» Task to complete:
Please repeat the lines below, exactly and only, from the one that holds "### Generative modeling" through the one that holds "et al., ACM".

[Stored data entries]
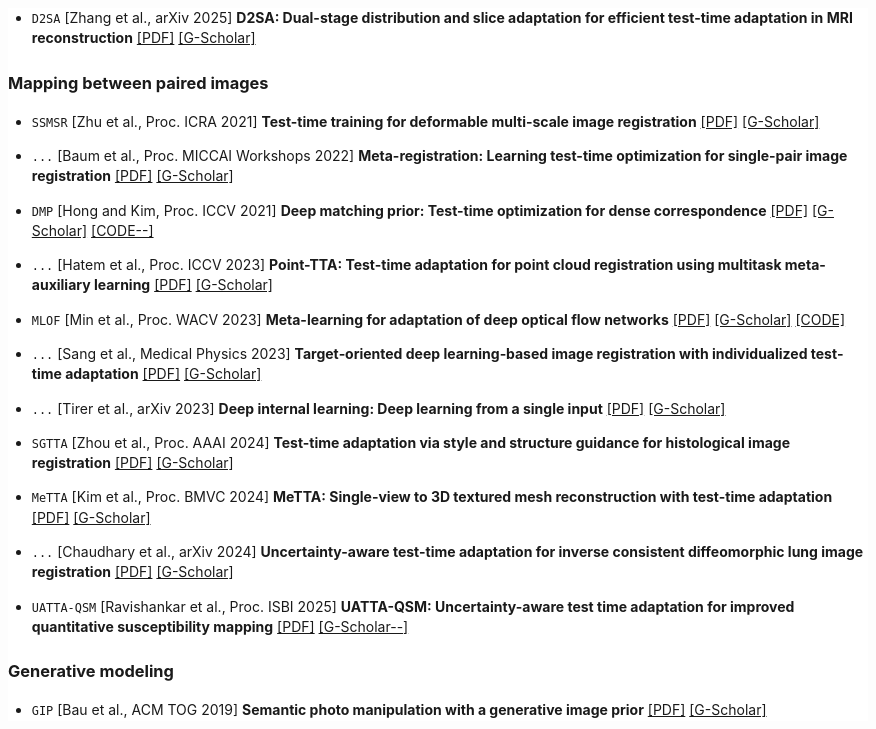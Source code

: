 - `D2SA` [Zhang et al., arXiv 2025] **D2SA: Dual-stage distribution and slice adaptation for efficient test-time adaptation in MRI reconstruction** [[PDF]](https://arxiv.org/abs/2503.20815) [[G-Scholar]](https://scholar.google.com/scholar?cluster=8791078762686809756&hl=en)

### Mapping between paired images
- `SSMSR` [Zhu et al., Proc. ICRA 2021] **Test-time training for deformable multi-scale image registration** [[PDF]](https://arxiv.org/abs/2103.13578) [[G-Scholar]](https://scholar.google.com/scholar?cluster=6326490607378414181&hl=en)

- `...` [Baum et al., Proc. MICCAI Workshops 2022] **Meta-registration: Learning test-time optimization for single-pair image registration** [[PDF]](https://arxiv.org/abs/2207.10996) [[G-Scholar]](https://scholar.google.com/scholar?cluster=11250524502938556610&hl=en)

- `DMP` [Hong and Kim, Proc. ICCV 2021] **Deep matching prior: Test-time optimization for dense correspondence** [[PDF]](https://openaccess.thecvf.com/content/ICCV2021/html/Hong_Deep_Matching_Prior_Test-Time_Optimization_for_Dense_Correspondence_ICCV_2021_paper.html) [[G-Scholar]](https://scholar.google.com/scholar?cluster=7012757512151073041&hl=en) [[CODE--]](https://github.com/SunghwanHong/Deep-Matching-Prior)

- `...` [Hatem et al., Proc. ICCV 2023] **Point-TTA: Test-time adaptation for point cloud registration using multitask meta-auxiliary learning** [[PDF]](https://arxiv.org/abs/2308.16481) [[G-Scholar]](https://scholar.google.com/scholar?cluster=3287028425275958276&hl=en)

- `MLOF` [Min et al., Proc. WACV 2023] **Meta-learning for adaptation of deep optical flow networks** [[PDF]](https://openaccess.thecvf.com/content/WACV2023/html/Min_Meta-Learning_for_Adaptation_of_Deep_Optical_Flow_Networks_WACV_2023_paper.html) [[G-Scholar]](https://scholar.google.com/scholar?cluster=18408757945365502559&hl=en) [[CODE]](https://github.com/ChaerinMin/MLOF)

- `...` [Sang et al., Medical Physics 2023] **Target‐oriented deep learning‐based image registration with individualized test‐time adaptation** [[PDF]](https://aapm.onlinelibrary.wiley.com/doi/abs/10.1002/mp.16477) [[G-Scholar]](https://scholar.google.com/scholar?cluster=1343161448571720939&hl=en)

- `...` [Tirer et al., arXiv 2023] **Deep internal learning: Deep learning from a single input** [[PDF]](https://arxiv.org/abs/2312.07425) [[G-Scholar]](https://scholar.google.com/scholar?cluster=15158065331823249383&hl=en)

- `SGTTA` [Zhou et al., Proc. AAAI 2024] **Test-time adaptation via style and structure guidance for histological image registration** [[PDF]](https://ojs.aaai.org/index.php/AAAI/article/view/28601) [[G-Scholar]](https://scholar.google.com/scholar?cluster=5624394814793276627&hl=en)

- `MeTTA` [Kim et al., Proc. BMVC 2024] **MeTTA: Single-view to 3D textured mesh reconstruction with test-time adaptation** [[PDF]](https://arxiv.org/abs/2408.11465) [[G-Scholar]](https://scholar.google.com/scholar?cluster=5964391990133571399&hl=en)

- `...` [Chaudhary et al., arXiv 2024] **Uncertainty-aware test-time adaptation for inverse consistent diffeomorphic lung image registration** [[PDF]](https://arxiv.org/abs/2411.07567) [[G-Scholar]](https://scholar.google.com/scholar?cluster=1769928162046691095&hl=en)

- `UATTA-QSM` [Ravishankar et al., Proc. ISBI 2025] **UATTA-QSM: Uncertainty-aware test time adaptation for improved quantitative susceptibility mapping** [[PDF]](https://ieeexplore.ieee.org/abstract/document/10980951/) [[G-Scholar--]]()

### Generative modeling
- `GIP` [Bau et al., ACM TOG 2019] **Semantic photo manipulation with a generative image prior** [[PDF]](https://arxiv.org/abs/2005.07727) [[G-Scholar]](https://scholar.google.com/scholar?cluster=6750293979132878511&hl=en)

...

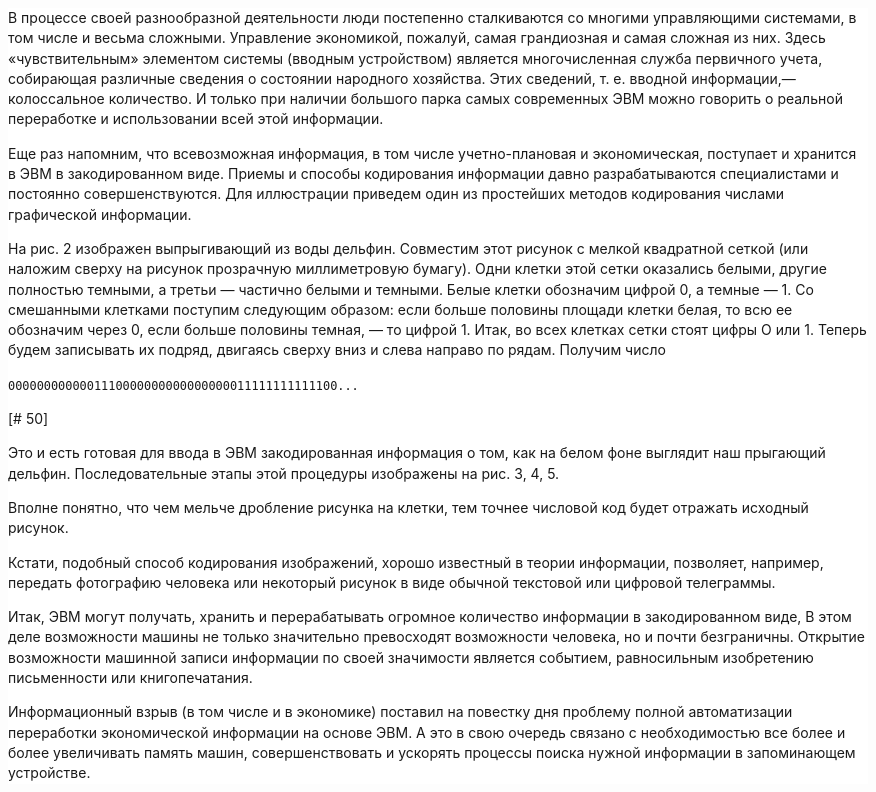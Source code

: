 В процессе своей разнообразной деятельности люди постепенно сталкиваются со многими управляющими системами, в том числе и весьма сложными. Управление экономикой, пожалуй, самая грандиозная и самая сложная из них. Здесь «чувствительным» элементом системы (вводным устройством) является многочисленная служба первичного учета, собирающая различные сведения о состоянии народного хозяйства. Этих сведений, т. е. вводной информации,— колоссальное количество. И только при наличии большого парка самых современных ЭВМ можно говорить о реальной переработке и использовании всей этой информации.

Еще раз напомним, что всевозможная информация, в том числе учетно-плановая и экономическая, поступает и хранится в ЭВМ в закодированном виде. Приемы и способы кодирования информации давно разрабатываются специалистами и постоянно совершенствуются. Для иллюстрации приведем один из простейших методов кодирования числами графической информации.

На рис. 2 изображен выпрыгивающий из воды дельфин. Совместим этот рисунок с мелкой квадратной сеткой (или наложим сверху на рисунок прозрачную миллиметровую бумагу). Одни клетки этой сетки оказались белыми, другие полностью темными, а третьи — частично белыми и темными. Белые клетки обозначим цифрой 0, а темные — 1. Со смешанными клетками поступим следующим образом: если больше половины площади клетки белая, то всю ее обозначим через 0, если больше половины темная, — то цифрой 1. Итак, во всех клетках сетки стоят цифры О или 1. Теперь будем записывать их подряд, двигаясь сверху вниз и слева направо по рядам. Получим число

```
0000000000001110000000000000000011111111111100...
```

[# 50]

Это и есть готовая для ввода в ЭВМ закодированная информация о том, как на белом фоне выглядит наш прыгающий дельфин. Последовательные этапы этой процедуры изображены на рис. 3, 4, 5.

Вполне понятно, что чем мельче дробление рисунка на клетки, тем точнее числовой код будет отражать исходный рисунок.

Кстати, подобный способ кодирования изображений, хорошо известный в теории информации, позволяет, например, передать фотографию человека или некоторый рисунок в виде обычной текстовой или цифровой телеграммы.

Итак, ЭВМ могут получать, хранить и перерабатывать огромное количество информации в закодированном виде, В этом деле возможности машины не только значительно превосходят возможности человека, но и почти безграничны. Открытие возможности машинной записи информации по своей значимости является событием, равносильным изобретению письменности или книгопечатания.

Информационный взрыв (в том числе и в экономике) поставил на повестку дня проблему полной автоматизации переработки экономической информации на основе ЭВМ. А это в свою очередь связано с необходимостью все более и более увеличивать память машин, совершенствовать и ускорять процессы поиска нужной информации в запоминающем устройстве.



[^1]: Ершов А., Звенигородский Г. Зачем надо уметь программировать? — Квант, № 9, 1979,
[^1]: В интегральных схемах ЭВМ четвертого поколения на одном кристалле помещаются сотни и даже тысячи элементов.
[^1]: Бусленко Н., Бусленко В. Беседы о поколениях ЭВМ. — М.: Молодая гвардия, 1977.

» Answer below:
### Generative modeling
- `GIP` [Bau et al., ACM TOG 2019] **Semantic photo manipulation with a generative image prior** [[PDF]](https://arxiv.org/abs/2005.07727) [[G-Scholar]](https://scholar.google.com/scholar?cluster=6750293979132878511&hl=en)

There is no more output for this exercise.